• **SUPPLIED DATA**:
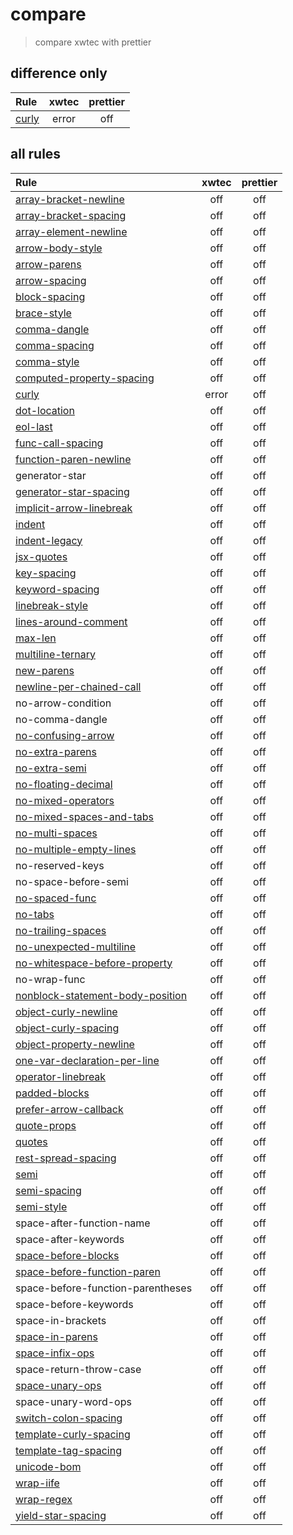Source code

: # compare

> compare xwtec with prettier

## difference only

Rule|xwtec|prettier
:-|:-:|:-:
[curly](https://eslint.org/docs/rules/curly)|error|off

## all rules

Rule|xwtec|prettier
:-|:-:|:-:
[array-bracket-newline](https://eslint.org/docs/rules/array-bracket-newline)|off|off
[array-bracket-spacing](https://eslint.org/docs/rules/array-bracket-spacing)|off|off
[array-element-newline](https://eslint.org/docs/rules/array-element-newline)|off|off
[arrow-body-style](https://eslint.org/docs/rules/arrow-body-style)|off|off
[arrow-parens](https://eslint.org/docs/rules/arrow-parens)|off|off
[arrow-spacing](https://eslint.org/docs/rules/arrow-spacing)|off|off
[block-spacing](https://eslint.org/docs/rules/block-spacing)|off|off
[brace-style](https://eslint.org/docs/rules/brace-style)|off|off
[comma-dangle](https://eslint.org/docs/rules/comma-dangle)|off|off
[comma-spacing](https://eslint.org/docs/rules/comma-spacing)|off|off
[comma-style](https://eslint.org/docs/rules/comma-style)|off|off
[computed-property-spacing](https://eslint.org/docs/rules/computed-property-spacing)|off|off
[curly](https://eslint.org/docs/rules/curly)|error|off
[dot-location](https://eslint.org/docs/rules/dot-location)|off|off
[eol-last](https://eslint.org/docs/rules/eol-last)|off|off
[func-call-spacing](https://eslint.org/docs/rules/func-call-spacing)|off|off
[function-paren-newline](https://eslint.org/docs/rules/function-paren-newline)|off|off
generator-star|off|off
[generator-star-spacing](https://eslint.org/docs/rules/generator-star-spacing)|off|off
[implicit-arrow-linebreak](https://eslint.org/docs/rules/implicit-arrow-linebreak)|off|off
[indent](https://eslint.org/docs/rules/indent)|off|off
[indent-legacy](https://eslint.org/docs/rules/indent-legacy)|off|off
[jsx-quotes](https://eslint.org/docs/rules/jsx-quotes)|off|off
[key-spacing](https://eslint.org/docs/rules/key-spacing)|off|off
[keyword-spacing](https://eslint.org/docs/rules/keyword-spacing)|off|off
[linebreak-style](https://eslint.org/docs/rules/linebreak-style)|off|off
[lines-around-comment](https://eslint.org/docs/rules/lines-around-comment)|off|off
[max-len](https://eslint.org/docs/rules/max-len)|off|off
[multiline-ternary](https://eslint.org/docs/rules/multiline-ternary)|off|off
[new-parens](https://eslint.org/docs/rules/new-parens)|off|off
[newline-per-chained-call](https://eslint.org/docs/rules/newline-per-chained-call)|off|off
no-arrow-condition|off|off
no-comma-dangle|off|off
[no-confusing-arrow](https://eslint.org/docs/rules/no-confusing-arrow)|off|off
[no-extra-parens](https://eslint.org/docs/rules/no-extra-parens)|off|off
[no-extra-semi](https://eslint.org/docs/rules/no-extra-semi)|off|off
[no-floating-decimal](https://eslint.org/docs/rules/no-floating-decimal)|off|off
[no-mixed-operators](https://eslint.org/docs/rules/no-mixed-operators)|off|off
[no-mixed-spaces-and-tabs](https://eslint.org/docs/rules/no-mixed-spaces-and-tabs)|off|off
[no-multi-spaces](https://eslint.org/docs/rules/no-multi-spaces)|off|off
[no-multiple-empty-lines](https://eslint.org/docs/rules/no-multiple-empty-lines)|off|off
no-reserved-keys|off|off
no-space-before-semi|off|off
[no-spaced-func](https://eslint.org/docs/rules/no-spaced-func)|off|off
[no-tabs](https://eslint.org/docs/rules/no-tabs)|off|off
[no-trailing-spaces](https://eslint.org/docs/rules/no-trailing-spaces)|off|off
[no-unexpected-multiline](https://eslint.org/docs/rules/no-unexpected-multiline)|off|off
[no-whitespace-before-property](https://eslint.org/docs/rules/no-whitespace-before-property)|off|off
no-wrap-func|off|off
[nonblock-statement-body-position](https://eslint.org/docs/rules/nonblock-statement-body-position)|off|off
[object-curly-newline](https://eslint.org/docs/rules/object-curly-newline)|off|off
[object-curly-spacing](https://eslint.org/docs/rules/object-curly-spacing)|off|off
[object-property-newline](https://eslint.org/docs/rules/object-property-newline)|off|off
[one-var-declaration-per-line](https://eslint.org/docs/rules/one-var-declaration-per-line)|off|off
[operator-linebreak](https://eslint.org/docs/rules/operator-linebreak)|off|off
[padded-blocks](https://eslint.org/docs/rules/padded-blocks)|off|off
[prefer-arrow-callback](https://eslint.org/docs/rules/prefer-arrow-callback)|off|off
[quote-props](https://eslint.org/docs/rules/quote-props)|off|off
[quotes](https://eslint.org/docs/rules/quotes)|off|off
[rest-spread-spacing](https://eslint.org/docs/rules/rest-spread-spacing)|off|off
[semi](https://eslint.org/docs/rules/semi)|off|off
[semi-spacing](https://eslint.org/docs/rules/semi-spacing)|off|off
[semi-style](https://eslint.org/docs/rules/semi-style)|off|off
space-after-function-name|off|off
space-after-keywords|off|off
[space-before-blocks](https://eslint.org/docs/rules/space-before-blocks)|off|off
[space-before-function-paren](https://eslint.org/docs/rules/space-before-function-paren)|off|off
space-before-function-parentheses|off|off
space-before-keywords|off|off
space-in-brackets|off|off
[space-in-parens](https://eslint.org/docs/rules/space-in-parens)|off|off
[space-infix-ops](https://eslint.org/docs/rules/space-infix-ops)|off|off
space-return-throw-case|off|off
[space-unary-ops](https://eslint.org/docs/rules/space-unary-ops)|off|off
space-unary-word-ops|off|off
[switch-colon-spacing](https://eslint.org/docs/rules/switch-colon-spacing)|off|off
[template-curly-spacing](https://eslint.org/docs/rules/template-curly-spacing)|off|off
[template-tag-spacing](https://eslint.org/docs/rules/template-tag-spacing)|off|off
[unicode-bom](https://eslint.org/docs/rules/unicode-bom)|off|off
[wrap-iife](https://eslint.org/docs/rules/wrap-iife)|off|off
[wrap-regex](https://eslint.org/docs/rules/wrap-regex)|off|off
[yield-star-spacing](https://eslint.org/docs/rules/yield-star-spacing)|off|off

• **WORK REQUEST**: Would you quote everything above from the line containing "space-after-function-name|off|off" down to the line containing "[unicode-bom](https://eslint.org/docs/rules/unicode-bom)|off|off"? Include both of those lines and nothing else.

• **WORKED SOLUTION**:
space-after-function-name|off|off
space-after-keywords|off|off
[space-before-blocks](https://eslint.org/docs/rules/space-before-blocks)|off|off
[space-before-function-paren](https://eslint.org/docs/rules/space-before-function-paren)|off|off
space-before-function-parentheses|off|off
space-before-keywords|off|off
space-in-brackets|off|off
[space-in-parens](https://eslint.org/docs/rules/space-in-parens)|off|off
[space-infix-ops](https://eslint.org/docs/rules/space-infix-ops)|off|off
space-return-throw-case|off|off
[space-unary-ops](https://eslint.org/docs/rules/space-unary-ops)|off|off
space-unary-word-ops|off|off
[switch-colon-spacing](https://eslint.org/docs/rules/switch-colon-spacing)|off|off
[template-curly-spacing](https://eslint.org/docs/rules/template-curly-spacing)|off|off
[template-tag-spacing](https://eslint.org/docs/rules/template-tag-spacing)|off|off
[unicode-bom](https://eslint.org/docs/rules/unicode-bom)|off|off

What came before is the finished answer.